→ **WHAT IS EXPECTED**
Of the entries below, restate word for word only the section that runs from the line with "- caching some" to the line with "- find newsfeed api", counting both ends.

Saved data entries:
== Segment start ==

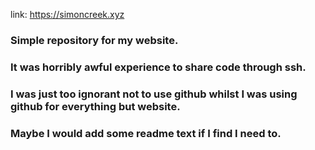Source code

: link: https://simoncreek.xyz

### Simple repository for my website.

### It was horribly awful experience to share code through ssh.

### I was just too ignorant not to use github whilst I was using github for everything but website.

### Maybe I would add some readme text if I find I need to.
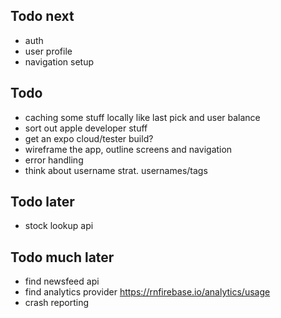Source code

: ## Todo next

- auth
- user profile
- navigation setup

## Todo

- caching some stuff locally like last pick and user balance
- sort out apple developer stuff
- get an expo cloud/tester build?
- wireframe the app, outline screens and navigation
- error handling
- think about username strat. usernames/tags

## Todo later

- stock lookup api

## Todo much later

- find newsfeed api
- find analytics provider
  https://rnfirebase.io/analytics/usage
- crash reporting
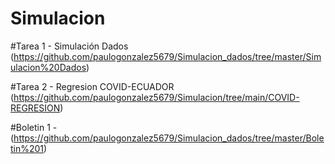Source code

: # Simulacion
#Tarea 1 - Simulación Dados (https://github.com/paulogonzalez5679/Simulacion_dados/tree/master/Simulacion%20Dados)

#Tarea 2 - Regresion COVID-ECUADOR (https://github.com/paulogonzalez5679/Simulacion/tree/main/COVID-REGRESION)

#Boletin 1 - (https://github.com/paulogonzalez5679/Simulacion_dados/tree/master/Boletin%201)
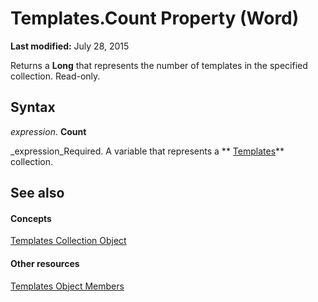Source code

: 
# Templates.Count Property (Word)

 **Last modified:** July 28, 2015

Returns a  **Long** that represents the number of templates in the specified collection. Read-only.

## Syntax

 _expression_. **Count**

 _expression_Required. A variable that represents a  ** [Templates](de62f768-011a-7446-48c3-1c4512da5f7c.md)** collection.


## See also


#### Concepts


 [Templates Collection Object](de62f768-011a-7446-48c3-1c4512da5f7c.md)
#### Other resources


 [Templates Object Members](80f2732a-9341-fb5a-1fb8-de3c6555cb92.md)
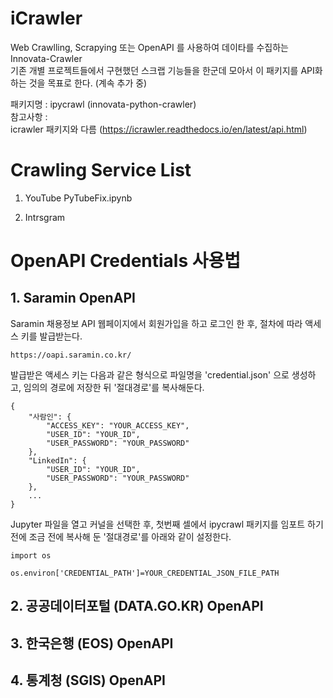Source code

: # iCrawler

Web Crawlling, Scrapying 또는 OpenAPI 를 사용하여 데이타를 수집하는 Innovata-Crawler  
기존 개별 프로젝트들에서 구현했던 스크랩 기능들을 한군데 모아서 이 패키지를 API화 하는 것을 목표로 한다. (계속 추가 중)  
  
패키지명 : ipycrawl (innovata-python-crawler)  
참고사항 :  
icrawler 패키지와 다름 (https://icrawler.readthedocs.io/en/latest/api.html)  



# Crawling Service List 

1. YouTube 
    PyTubeFix.ipynb 

2. Intrsgram 




# OpenAPI Credentials 사용법

## 1. Saramin OpenAPI 


Saramin 채용정보 API 웹페이지에서 회원가입을 하고 로그인 한 후, 절차에 따라 액세스 키를 발급받는다.

    https://oapi.saramin.co.kr/

발급받은 액세스 키는 다음과 같은 형식으로 파일명을 'credential.json' 으로 생성하고, 임의의 경로에 저장한 뒤 '절대경로'를 복사해둔다.

    {
        "사람인": {
            "ACCESS_KEY": "YOUR_ACCESS_KEY",
            "USER_ID": "YOUR_ID",
            "USER_PASSWORD": "YOUR_PASSWORD"
        },
        "LinkedIn": {
            "USER_ID": "YOUR_ID",
            "USER_PASSWORD": "YOUR_PASSWORD"
        },
        ...
    }

Jupyter 파일을 열고 커널을 선택한 후, 첫번째 셀에서 ipycrawl 패키지를 임포트 하기 전에 조금 전에 복사해 둔 '절대경로'를 아래와 같이 설정한다.

    import os

    os.environ['CREDENTIAL_PATH']=YOUR_CREDENTIAL_JSON_FILE_PATH



## 2. 공공데이터포털 (DATA.GO.KR) OpenAPI

## 3. 한국은행 (EOS) OpenAPI

## 4. 통계청 (SGIS) OpenAPI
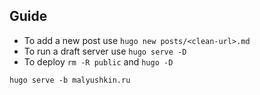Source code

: ## Guide 
* To add a new post use `hugo new posts/<clean-url>.md`
* To run a draft server use `hugo serve -D`
* To deploy `rm -R public` and `hugo -D`

`hugo serve -b malyushkin.ru`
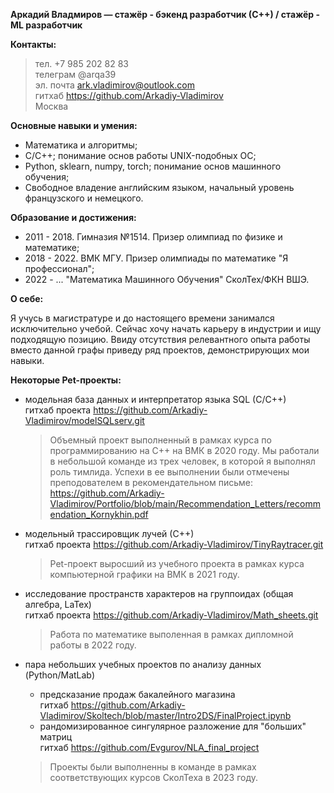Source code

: **Аркадий Владмиров — стажёр - бэкенд разработчик (С++) / стажёр - ML разработчик**  

**Контакты:**
> тел. +7 985 202 82 83  
телеграм @arqa39  
эл. почта ark.vladimirov@outlook.com  
гитхаб  https://github.com/Arkadiy-Vladimirov  
Москва


**Основные навыки и умения:**

- Математика и алгоритмы;
- C/C++; понимание основ работы UNIX-подобных ОС;
- Python, sklearn, numpy, torch; понимание основ машинного обучения;
- Cвободное владение английским языком, начальный уровень французского и немецкого.

**Образование и достижения:**  

- 2011 - 2018. Гимназия №1514. Призер олимпиад по физике и математике;  
- 2018 - 2022. ВМК МГУ. Призер олимпиады по математике "Я профессионал";
- 2022 - ... "Математика Машинного Обучения" СколТех/ФКН ВШЭ.


**О себе:**  

Я учусь в магистратуре и до настоящего времени занимался исключительно учебой. Сейчас хочу начать карьеру в индустрии и ищу подходящую позицию. Ввиду отсутствия релевантного опыта работы вместо данной графы приведу ряд проектов, демонстрирующих мои навыки.

**Некоторые Pet-проекты:**  
- модельная база данных и интерпретатор языка SQL (C/C++)  
    гитхаб проекта  https://github.com/Arkadiy-Vladimirov/modelSQLserv.git  
    > Объемный проект выполненный в рамках курса по программированию на С++ на ВМК в 2020 году. Мы работали в небольшой команде из трех человек, в которой я выполнял роль тимлида. Успехи в ее выполнении были отмечены преподователем в рекомендательном письме: https://github.com/Arkadiy-Vladimirov/Portfolio/blob/main/Recommendation_Letters/recommendation_Kornykhin.pdf

- модельный трассировщик лучей (С++)  
    гитхаб проекта  https://github.com/Arkadiy-Vladimirov/TinyRaytracer.git
    > Pet-проект выросший из учебного проекта в рамках курса компьютерной графики на ВМК в 2021 году.

- исследование пространств характеров на группоидах (общая алгебра, LaTex)  
    гитхаб проекта https://github.com/Arkadiy-Vladimirov/Math_sheets.git
    > Работа по математике выполенная в рамках дипломной работы в 2022 году.

- пара небольших учебных проектов по анализу данных (Python/MatLab)  
    - предсказание продаж бакалейного магазина  
    гитхаб https://github.com/Arkadiy-Vladimirov/Skoltech/blob/master/Intro2DS/FinalProject.ipynb
    - рандомизированное сингулярное разложение для "больших" матриц  
    гитхаб https://github.com/Evgurov/NLA_final_project
    
    > Проекты были выполненны в команде в рамках соответствующих курсов СколТеха в 2023 году.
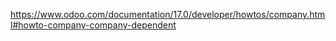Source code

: https://www.odoo.com/documentation/17.0/developer/howtos/company.html#howto-company-company-dependent
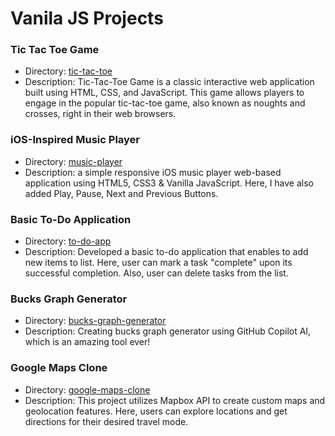 # Vanila JS Projects

### Tic Tac Toe Game

- Directory: [tic-tac-toe](https://dassujan.github.io/Tic-Tac-Toe-Game)
- Description: Tic-Tac-Toe Game is a classic interactive web application built using HTML, CSS, and JavaScript. This game allows players to engage in the popular tic-tac-toe game, also known as noughts and crosses, right in their web browsers.

### iOS-Inspired Music Player

- Directory: [music-player](https://dassujan.github.io/Music-Player-App)
- Description: a simple responsive iOS music player web-based application using HTML5, CSS3 & Vanilla JavaScript. Here, I have also added Play, Pause, Next and Previous Buttons.

### Basic To-Do Application

- Directory: [to-do-app](https://dassujan.github.io/To-Do-List-App)
- Description: Developed a basic to-do application that enables to add new items to list. Here, user can mark a task "complete" upon its successful completion. Also, user can delete tasks from the list.

### Bucks Graph Generator

- Directory: [bucks-graph-generator](https://dassujan.github.io/Bucks-Graph-Generator)
- Description: Creating bucks graph generator using GitHub Copilot AI, which is an amazing tool ever!

### Google Maps Clone

- Directory: [google-maps-clone](https://dassujan.github.io/Google-Maps-Clone)
- Description: This project utilizes Mapbox API to create custom maps and geolocation features. Here, users can explore locations and get directions for their desired travel mode.
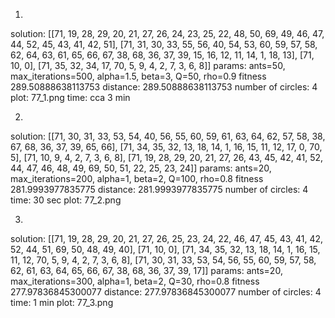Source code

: 1.
solution: [[71, 19, 28, 29, 20, 21, 27, 26, 24, 23, 25, 22, 48, 50, 69, 49, 46, 47, 44, 52, 45, 43, 41, 42, 51], [71, 31, 30, 33, 55, 56, 40, 54, 53, 60, 59, 57, 58, 62, 64, 63, 61, 65, 66, 67, 38, 68, 36, 37, 39, 15, 16, 12, 11, 14, 1, 18, 13], [71, 10, 0], [71, 35, 32, 34, 17, 70, 5, 9, 4, 2, 7, 3, 6, 8]]
params: ants=50, max_iterations=500, alpha=1.5, beta=3, Q=50, rho=0.9
fitness 289.50888638113753
distance:  289.50888638113753
number of circles:  4
plot: 77_1.png
time: cca 3 min

2.
solution: [[71, 30, 31, 33, 53, 54, 40, 56, 55, 60, 59, 61, 63, 64, 62, 57, 58, 38, 67, 68, 36, 37, 39, 65, 66], [71, 34, 35, 32, 13, 18, 14, 1, 16, 15, 11, 12, 17, 0, 70, 5], [71, 10, 9, 4, 2, 7, 3, 6, 8], [71, 19, 28, 29, 20, 21, 27, 26, 43, 45, 42, 41, 52, 44, 47, 46, 48, 49, 69, 50, 51, 22, 25, 23, 24]]
params: ants=20, max_iterations=200, alpha=1, beta=2, Q=100, rho=0.8
fitness 281.9993977835775
distance:  281.9993977835775
number of circles:  4
time: 30 sec
plot: 77_2.png

3.
solution: [[71, 19, 28, 29, 20, 21, 27, 26, 25, 23, 24, 22, 46, 47, 45, 43, 41, 42, 52, 44, 51, 69, 50, 48, 49, 40], [71, 10, 0], [71, 34, 35, 32, 13, 18, 14, 1, 16, 15, 11, 12, 70, 5, 9, 4, 2, 7, 3, 6, 8], [71, 30, 31, 33, 53, 54, 56, 55, 60, 59, 57, 58, 62, 61, 63, 64, 65, 66, 67, 38, 68, 36, 37, 39, 17]]
params: ants=20, max_iterations=300, alpha=1, beta=2, Q=30, rho=0.8
fitness 277.97836845300077
distance:  277.97836845300077
number of circles:  4
time: 1 min
plot: 77_3.png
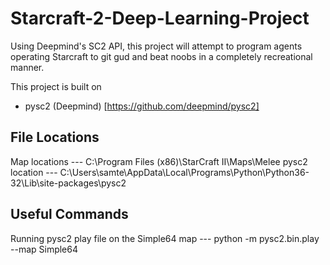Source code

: # Starcraft-2-Deep-Learning-Project
Using Deepmind's SC2 API, this project will attempt to program agents operating Starcraft to git gud and beat noobs in a completely recreational manner.

This project is built on 
- pysc2 (Deepmind) [https://github.com/deepmind/pysc2]

## File Locations
Map locations --- C:\Program Files (x86)\StarCraft II\Maps\Melee
pysc2 location --- C:\Users\samte\AppData\Local\Programs\Python\Python36-32\Lib\site-packages\pysc2



## Useful Commands
Running pysc2 play file on the Simple64 map --- python -m pysc2.bin.play --map Simple64

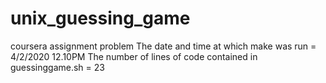# unix_guessing_game
coursera assignment problem
The date and time at which make was run = 4/2/2020 12.10PM
The number of lines of code contained in guessinggame.sh = 23

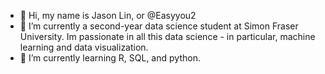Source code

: - 👋 Hi, my name is Jason Lin, or @Easyyou2
- 👀 I’m currently a second-year data science student at Simon Fraser University. Im passionate in all this data science - in particular, machine learning and data visualization.
- 🌱 I’m currently learning R, SQL, and python.


<!---
Easyyou2/Easyyou2 is a ✨ special ✨ repository because its `README.md` (this file) appears on your GitHub profile.
You can click the Preview link to take a look at your changes.
--->
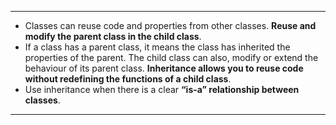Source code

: ___
- Classes can reuse code and properties from other classes. **Reuse and modify the parent class in the child class**.
- If a class has a parent class, it means the class has inherited the properties of the parent. The child class can also, modify or extend the behaviour of its parent class. **Inheritance allows you to reuse code without redefining the functions of a child class**.
- Use inheritance when there is a clear **“is-a” relationship between classes**.
___
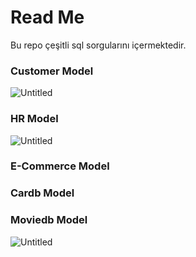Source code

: # Read Me

Bu repo çeşitli sql sorgularını içermektedir. 

### Customer Model

![Untitled](Read%20Me%2065d08146dfb7476b893b3e1e6d1562d5/Untitled.png)

### HR Model

![Untitled](Read%20Me%2065d08146dfb7476b893b3e1e6d1562d5/Untitled%201.png)

### E-Commerce Model

### Cardb Model

### Moviedb Model

![Untitled](Read%20Me%2065d08146dfb7476b893b3e1e6d1562d5/Untitled%202.png)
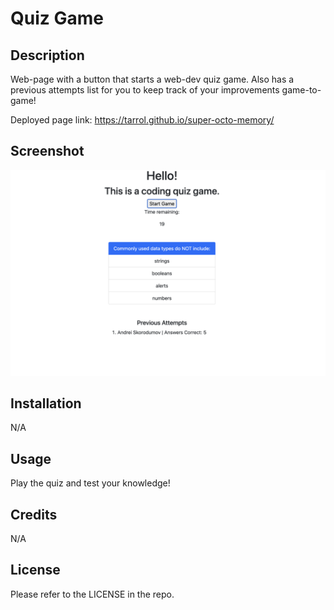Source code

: # Quiz Game

## Description

Web-page with a button that starts a web-dev quiz game. Also has a previous attempts list for you to keep track of your improvements game-to-game!

Deployed page link: https://tarrol.github.io/super-octo-memory/

## Screenshot
![Screenshot of the Quiz Game](/assets/images/screenshot.png?raw=true "Quiz Game")

## Installation

N/A

## Usage

Play the quiz and test your knowledge!

## Credits

N/A

## License

Please refer to the LICENSE in the repo.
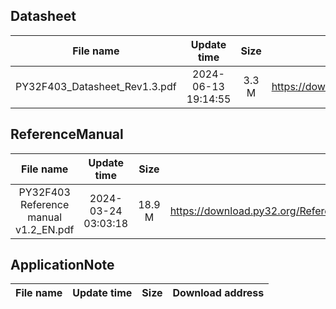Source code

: ## Datasheet
| File name | Update time | Size | Download address |
| :----: | :----: | :----: | :----: |
| PY32F403_Datasheet_Rev1.3.pdf | 2024-06-13 19:14:55 | 3.3 M | <https://download.py32.org/Datasheet/en/PY32F403_Datasheet_Rev1.3.pdf> |
## ReferenceManual
| File name | Update time | Size | Download address |
| :----: | :----: | :----: | :----: |
| PY32F403 Reference manual v1.2_EN.pdf | 2024-03-24 03:03:18 | 18.9 M | <https://download.py32.org/ReferenceManual/en/PY32F403%20Reference%20manual%20v1.2_EN.pdf> |
## ApplicationNote
| File name | Update time | Size | Download address |
| :----: | :----: | :----: | :----: |
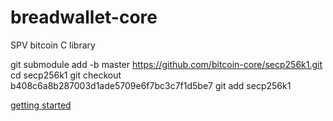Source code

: # breadwallet-core
SPV bitcoin C library

git submodule add -b master https://github.com/bitcoin-core/secp256k1.git
cd secp256k1
git checkout b408c6a8b287003d1ade5709e6f7bc3c7f1d5be7
git add secp256k1

[getting started](https://github.com/breadwallet/breadwallet-core/wiki)

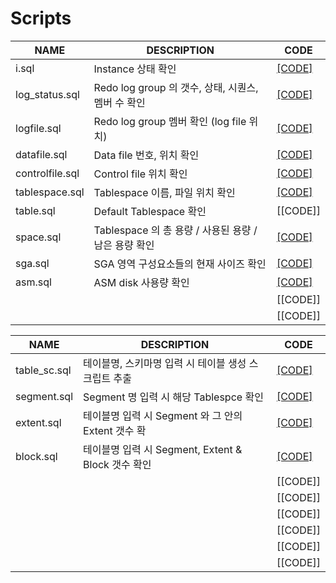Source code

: # Scripts

| NAME | DESCRIPTION | CODE |
|-----|-----|-----|
| i.sql | Instance 상태 확인 | [[CODE]](https://github.com/corvina1208/Scripts/blob/main/i.md) |
| log_status.sql | Redo log group 의 갯수, 상태, 시퀀스, 멤버 수 확인 | [[CODE]](https://github.com/corvina1208/Scripts/blob/main/log_status.md) |
| logfile.sql | Redo log group 멤버 확인 (log file 위치) | [[CODE]](https://github.com/corvina1208/Scripts/blob/main/logfile.md) |
| datafile.sql | Data file 번호, 위치 확인 | [[CODE]](https://github.com/corvina1208/Scripts/blob/main/datafile.md) |
| controlfile.sql | Control file 위치 확인 | [[CODE]](https://github.com/corvina1208/Scripts/blob/main/controlfile.md) |
| tablespace.sql | Tablespace 이름, 파일 위치 확인 | [[CODE]](https://github.com/corvina1208/Scripts/blob/main/tablespace.md) |
| table.sql | Default Tablespace 확인 | [[CODE]] |
| space.sql | Tablespace 의 총 용량 / 사용된 용량 / 남은 용량 확인 | [[CODE]](https://github.com/corvina1208/Scripts/blob/main/space.md) |
| sga.sql | SGA 영역 구성요소들의 현재 사이즈 확인 | [[CODE]](https://github.com/corvina1208/Scripts/blob/main/sga.md) |
| asm.sql | ASM disk 사용량 확인 | [[CODE]](https://github.com/corvina1208/Scripts/blob/main/asm.md) |
|  |  | [[CODE]] |
|  |  | [[CODE]] |

| NAME | DESCRIPTION | CODE |
|-----|-----|-----|
| table_sc.sql | 테이블명, 스키마명 입력 시 테이블 생성 스크립트 추출 | [[CODE]](https://github.com/corvina1208/Scripts/blob/main/table_sc.md) |
| segment.sql | Segment 명 입력 시 해당 Tablespce 확인| [[CODE]](https://github.com/corvina1208/Scripts/blob/main/segment.md) |
| extent.sql | 테이블명 입력 시 Segment 와 그 안의 Extent 갯수 확 | [[CODE]](https://github.com/corvina1208/Scripts/blob/main/extent.md) |
| block.sql | 테이블명 입력 시 Segment, Extent & Block 갯수 확인 | [[CODE]](https://github.com/corvina1208/Scripts/blob/main/block.md) |
|  |  | [[CODE]] |
|  |  | [[CODE]] |
|  |  | [[CODE]] |
|  |  | [[CODE]] |
|  |  | [[CODE]] |
|  |  | [[CODE]] |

== Segment end ==

→ **EXERCISE SOLUTION**
- caching some stuff locally like last pick and user balance
- sort out apple developer stuff
- get an expo cloud/tester build?
- wireframe the app, outline screens and navigation
- error handling
- think about username strat. usernames/tags

## Todo later

- stock lookup api

## Todo much later

- find newsfeed api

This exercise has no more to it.